Hercules & Love Affair – Blind
Hercules & Love Affair is a remarkable band that has taken musical anachronism in a different direction. While most independent bands that look to the past for their inspiration usually settle on emulating the new wave style of music pioneered by Devo, Duran Duran, The Cure, and all the other awesome bands that get mocked in pop culture nowadays, Hercules & Love Affair look to ignite a disco revival. Their music wraps European-style modern electronica and male/female vocals around the four-on-the-floor funk beats of classic disco, making them one of the few bands left that can call themselves “unique” and not sound like they’re in denial.
To match this unusual band, I’m looking for an unusual wine that might not be characteristic of its varietal. To match the flamboyance of an electronic disco artist without going with a traditionally sweet or exotic varietal, I think I’d have to go with a Vouvray. Made from Chenin Blanc, which usually produces drier, very aggressive and fruity white wines in its traditional environments, produces incredibly complex and harmonious wines when allowed to fully ripen in warm seasons in cooler climates. When Vouvray has a good growing season (which is happening more and more often due to global warming), the wines develop additional notes, a floral, honeyed character and a crisp sweetness that, well, is a reason why these wines are becoming a quick favorite of mine. The wine ages very well, too, which reflects the classic music influences of Hercules & Love Affair. Let’s face it, Vouvray is a very active wine, both in its high acidity and complex flavors, and like disco, it just makes you wanna dance, whether you want to admit it or not!
Bishop Allen – Calendar
A carefree band that revels in its minimal instrumentation, Bishop Allen has long been one of my favorite bands. I discovered them while I lived in Lynchburg, VA, not knowing that they were at the same time stationed in Lynchburg as a temporary reprieve from life in New York City. They have an honest affection for folk music, surprising complexity in their instrumentation, and a positive outlook that tempers even the most somber of subject matter. Justin Rice, the lead singer and guitarist, is a perpetually awkward 20-something, and in fact plays the lead as a perpetually awkward 20-something in Mutual Appreciation, one of my favorite movies. He chronicles this attitude, though, with maturity and a good sense of humor.
What to pair with Bishop Allen? I want a young wine that’s fresh and fruity, fairly light-bodied, but with a mature enough structure to be taken seriously. I’m leaning towards a New World Sangiovese.

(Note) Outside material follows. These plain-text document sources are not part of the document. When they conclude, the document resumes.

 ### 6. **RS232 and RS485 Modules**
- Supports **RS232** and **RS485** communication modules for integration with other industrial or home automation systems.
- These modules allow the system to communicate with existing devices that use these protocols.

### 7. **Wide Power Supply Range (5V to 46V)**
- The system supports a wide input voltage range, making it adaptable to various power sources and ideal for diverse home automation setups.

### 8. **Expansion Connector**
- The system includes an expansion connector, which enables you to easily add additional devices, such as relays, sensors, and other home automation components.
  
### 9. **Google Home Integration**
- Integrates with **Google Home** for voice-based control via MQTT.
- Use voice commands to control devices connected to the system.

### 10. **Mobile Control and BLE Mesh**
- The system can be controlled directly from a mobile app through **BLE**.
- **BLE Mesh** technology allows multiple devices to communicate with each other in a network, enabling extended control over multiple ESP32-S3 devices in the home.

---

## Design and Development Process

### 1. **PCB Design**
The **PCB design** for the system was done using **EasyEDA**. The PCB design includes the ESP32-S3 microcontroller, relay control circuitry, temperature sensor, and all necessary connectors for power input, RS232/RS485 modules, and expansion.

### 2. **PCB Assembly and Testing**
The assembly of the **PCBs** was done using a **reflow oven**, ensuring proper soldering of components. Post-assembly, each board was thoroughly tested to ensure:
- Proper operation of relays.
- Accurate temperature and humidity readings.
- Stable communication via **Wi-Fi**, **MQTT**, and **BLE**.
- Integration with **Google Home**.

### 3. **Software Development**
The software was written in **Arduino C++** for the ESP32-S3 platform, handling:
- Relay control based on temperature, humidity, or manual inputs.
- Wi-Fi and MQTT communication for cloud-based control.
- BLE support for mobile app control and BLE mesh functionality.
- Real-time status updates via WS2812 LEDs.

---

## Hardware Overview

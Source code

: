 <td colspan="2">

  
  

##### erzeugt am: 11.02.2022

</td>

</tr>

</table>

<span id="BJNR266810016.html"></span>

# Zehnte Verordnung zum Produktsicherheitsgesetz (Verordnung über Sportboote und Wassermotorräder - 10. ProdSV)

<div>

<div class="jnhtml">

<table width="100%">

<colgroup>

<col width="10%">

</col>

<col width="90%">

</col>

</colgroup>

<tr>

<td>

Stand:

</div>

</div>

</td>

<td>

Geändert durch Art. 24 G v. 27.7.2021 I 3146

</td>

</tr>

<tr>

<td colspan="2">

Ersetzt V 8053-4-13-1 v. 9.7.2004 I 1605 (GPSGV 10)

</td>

These tend to be brighter, less bitter, and more floral than the traditional Italian style, yet still retaining the red wine’s inherent acidity and tannic character. After the initial burst of playful red fruits, there’s potential for darker fruits, spices, even tobacco, the hallmarks of richer red wines. Once you get past the youthful enthusiasm of Bishop Allen, you’ll realize that, in their upbeat way, they like to tackle some pretty heavy topics.
Any music enthusiasts out there? I’d love to hear your thoughts on the subject. This was a lot of fun, and I definitely plan on doing this again. I might even make it a weekly feature.